(Source records)
[Start of Attachment]

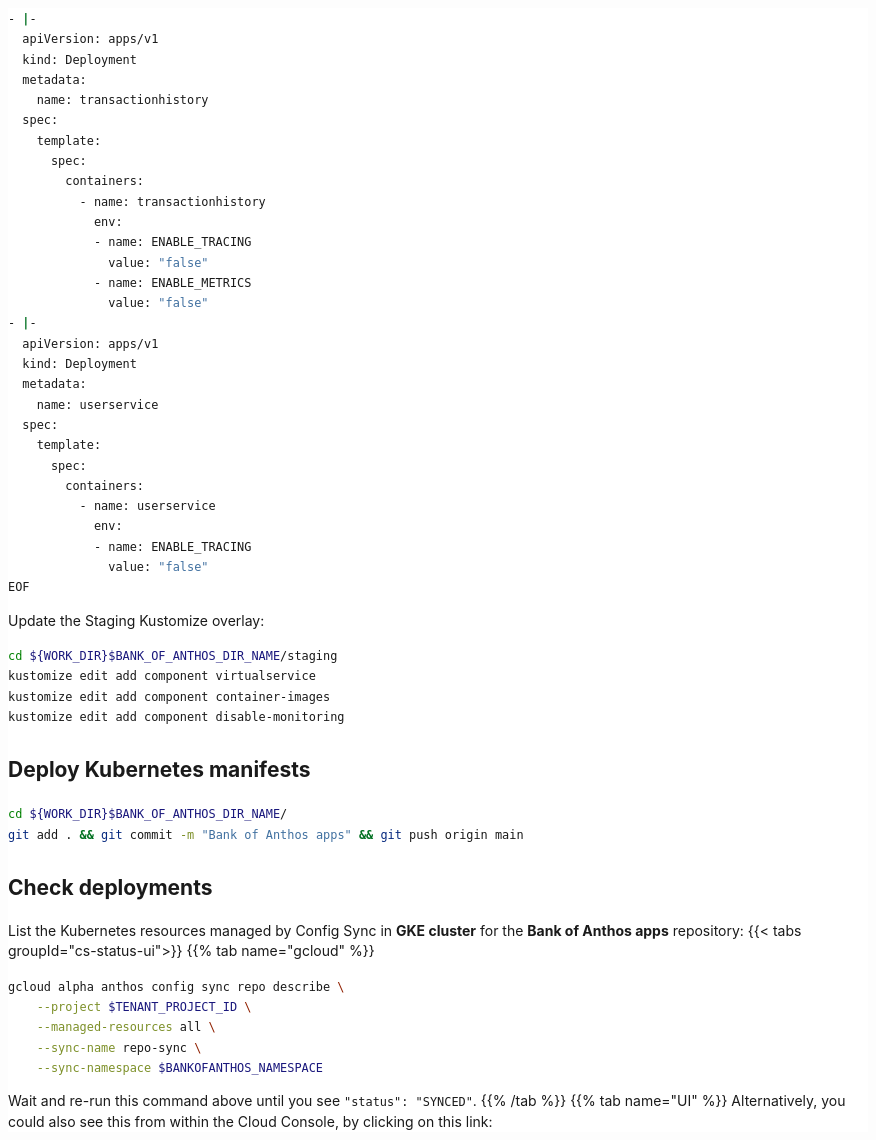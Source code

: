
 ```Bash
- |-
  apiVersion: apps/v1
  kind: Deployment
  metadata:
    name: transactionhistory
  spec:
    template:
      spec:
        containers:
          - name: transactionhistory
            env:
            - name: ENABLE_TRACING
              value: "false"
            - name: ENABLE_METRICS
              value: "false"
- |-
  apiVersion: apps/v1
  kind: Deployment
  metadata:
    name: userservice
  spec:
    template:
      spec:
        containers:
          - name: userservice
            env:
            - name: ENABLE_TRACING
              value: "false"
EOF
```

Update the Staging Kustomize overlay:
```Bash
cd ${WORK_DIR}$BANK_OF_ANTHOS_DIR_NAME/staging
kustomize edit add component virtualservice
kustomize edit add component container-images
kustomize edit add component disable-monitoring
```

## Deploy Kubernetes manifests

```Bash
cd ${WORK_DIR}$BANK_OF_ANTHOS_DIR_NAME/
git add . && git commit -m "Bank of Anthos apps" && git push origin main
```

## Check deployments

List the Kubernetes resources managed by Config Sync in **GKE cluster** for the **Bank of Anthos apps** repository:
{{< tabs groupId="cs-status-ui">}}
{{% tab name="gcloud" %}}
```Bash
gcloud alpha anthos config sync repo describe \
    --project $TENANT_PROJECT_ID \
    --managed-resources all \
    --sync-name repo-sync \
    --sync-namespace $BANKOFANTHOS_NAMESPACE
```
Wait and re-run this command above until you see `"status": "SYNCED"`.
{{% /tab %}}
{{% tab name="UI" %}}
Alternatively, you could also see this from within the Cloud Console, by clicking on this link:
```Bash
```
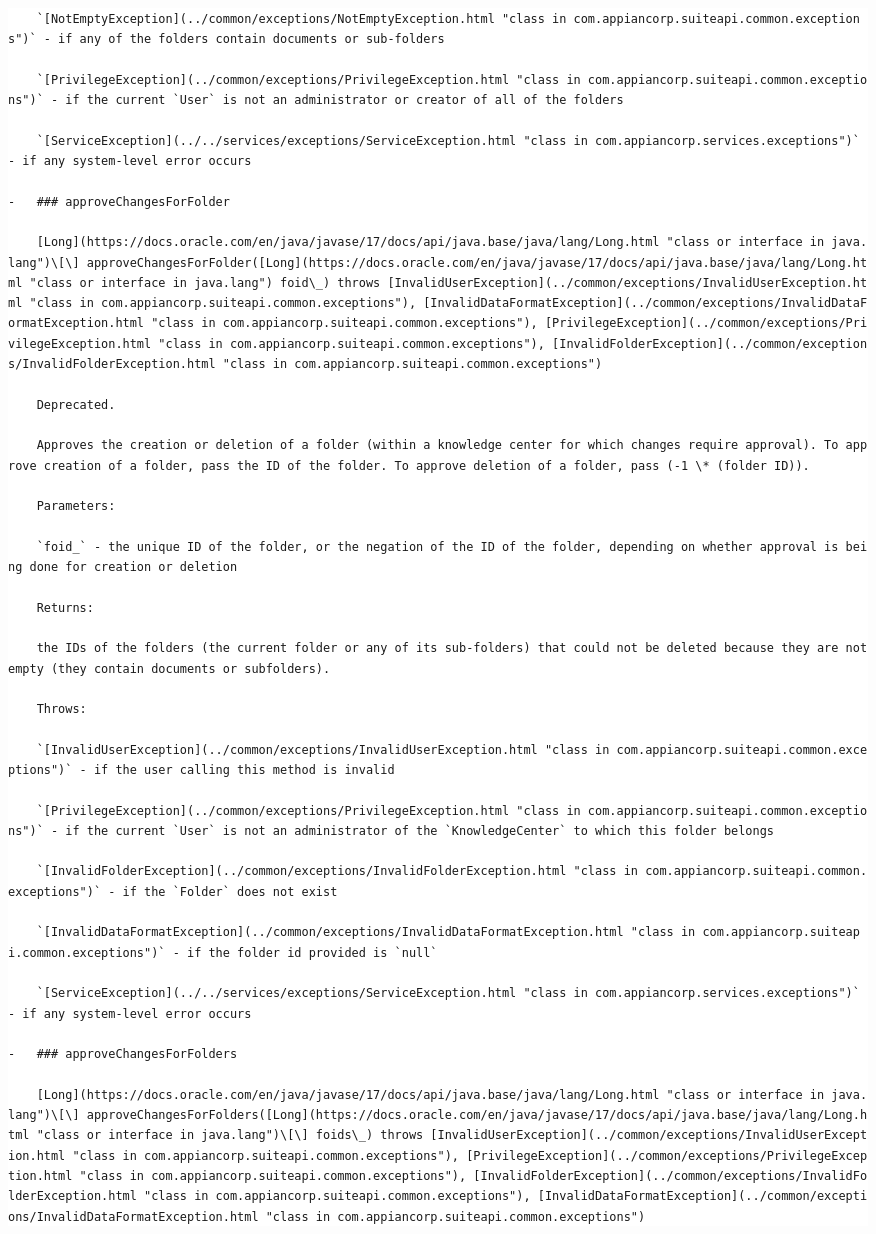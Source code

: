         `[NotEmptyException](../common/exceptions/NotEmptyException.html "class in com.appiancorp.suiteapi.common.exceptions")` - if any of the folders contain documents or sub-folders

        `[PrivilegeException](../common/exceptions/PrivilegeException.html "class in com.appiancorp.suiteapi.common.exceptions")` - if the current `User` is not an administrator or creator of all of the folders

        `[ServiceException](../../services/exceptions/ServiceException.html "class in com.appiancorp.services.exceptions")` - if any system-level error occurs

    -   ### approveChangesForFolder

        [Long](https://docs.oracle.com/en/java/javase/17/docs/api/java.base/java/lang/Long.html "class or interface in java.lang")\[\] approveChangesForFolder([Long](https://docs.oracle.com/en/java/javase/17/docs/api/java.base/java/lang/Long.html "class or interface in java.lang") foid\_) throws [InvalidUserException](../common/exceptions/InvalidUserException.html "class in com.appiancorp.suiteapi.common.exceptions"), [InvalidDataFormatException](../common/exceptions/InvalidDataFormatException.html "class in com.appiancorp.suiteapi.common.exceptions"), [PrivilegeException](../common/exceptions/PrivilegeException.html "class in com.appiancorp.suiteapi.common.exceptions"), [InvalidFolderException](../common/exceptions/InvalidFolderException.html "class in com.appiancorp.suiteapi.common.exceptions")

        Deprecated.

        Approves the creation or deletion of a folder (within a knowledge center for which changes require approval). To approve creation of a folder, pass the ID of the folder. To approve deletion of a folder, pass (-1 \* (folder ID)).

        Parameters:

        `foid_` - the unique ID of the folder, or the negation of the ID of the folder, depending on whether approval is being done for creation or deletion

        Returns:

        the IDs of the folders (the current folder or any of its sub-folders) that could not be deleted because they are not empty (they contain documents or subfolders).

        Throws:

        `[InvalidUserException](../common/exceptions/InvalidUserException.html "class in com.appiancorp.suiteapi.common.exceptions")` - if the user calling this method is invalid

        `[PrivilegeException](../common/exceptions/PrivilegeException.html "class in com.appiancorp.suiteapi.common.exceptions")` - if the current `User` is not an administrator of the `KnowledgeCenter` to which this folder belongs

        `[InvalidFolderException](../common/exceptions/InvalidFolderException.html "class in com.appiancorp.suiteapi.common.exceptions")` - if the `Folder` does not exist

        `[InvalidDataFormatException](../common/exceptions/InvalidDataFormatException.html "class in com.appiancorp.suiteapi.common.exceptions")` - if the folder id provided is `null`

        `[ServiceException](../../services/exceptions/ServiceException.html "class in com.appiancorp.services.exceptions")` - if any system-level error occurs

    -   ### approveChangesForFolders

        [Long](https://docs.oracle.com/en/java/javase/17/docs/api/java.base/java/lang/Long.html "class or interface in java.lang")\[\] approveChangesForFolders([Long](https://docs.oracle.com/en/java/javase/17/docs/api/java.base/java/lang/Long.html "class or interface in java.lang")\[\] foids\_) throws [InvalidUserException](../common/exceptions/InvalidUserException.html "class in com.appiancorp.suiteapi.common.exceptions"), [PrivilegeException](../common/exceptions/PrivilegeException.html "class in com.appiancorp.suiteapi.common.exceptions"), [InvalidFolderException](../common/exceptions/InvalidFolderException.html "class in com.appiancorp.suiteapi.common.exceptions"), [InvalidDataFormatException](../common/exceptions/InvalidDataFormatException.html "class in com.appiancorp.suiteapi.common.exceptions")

[End of Attachment]

**Your instructions:** Search the entries for the word "component" and report how many lines contain it, as a bare number.

**Answer to this task:** 3